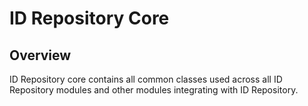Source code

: # ID Repository Core

## Overview

ID Repository core contains all common classes used across all ID Repository modules and other modules integrating with ID Repository.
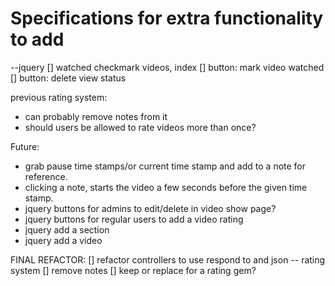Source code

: # Specifications for extra functionality to add

--jquery
[] watched checkmark videos, index
[] button: mark video watched
[] button: delete view status 




previous rating system:
- can probably remove notes from it
- should users be allowed to rate videos more than once?


Future:
- grab pause time stamps/or current time stamp and add to a note for reference.
- clicking a note, starts the video a few seconds before the given time stamp.
- jquery buttons for admins to edit/delete in video show page?
- jquery buttons for regular users to add a video rating
- jquery add a section
- jquery add a video

FINAL REFACTOR:
[] refactor controllers to use respond to and json
-- rating system 
[] remove notes
[] keep or replace for a rating gem?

---

Across the whole listing above, find every line with the string "delete" and copy it.

[] button: delete view status 
- jquery buttons for admins to edit/delete in video show page?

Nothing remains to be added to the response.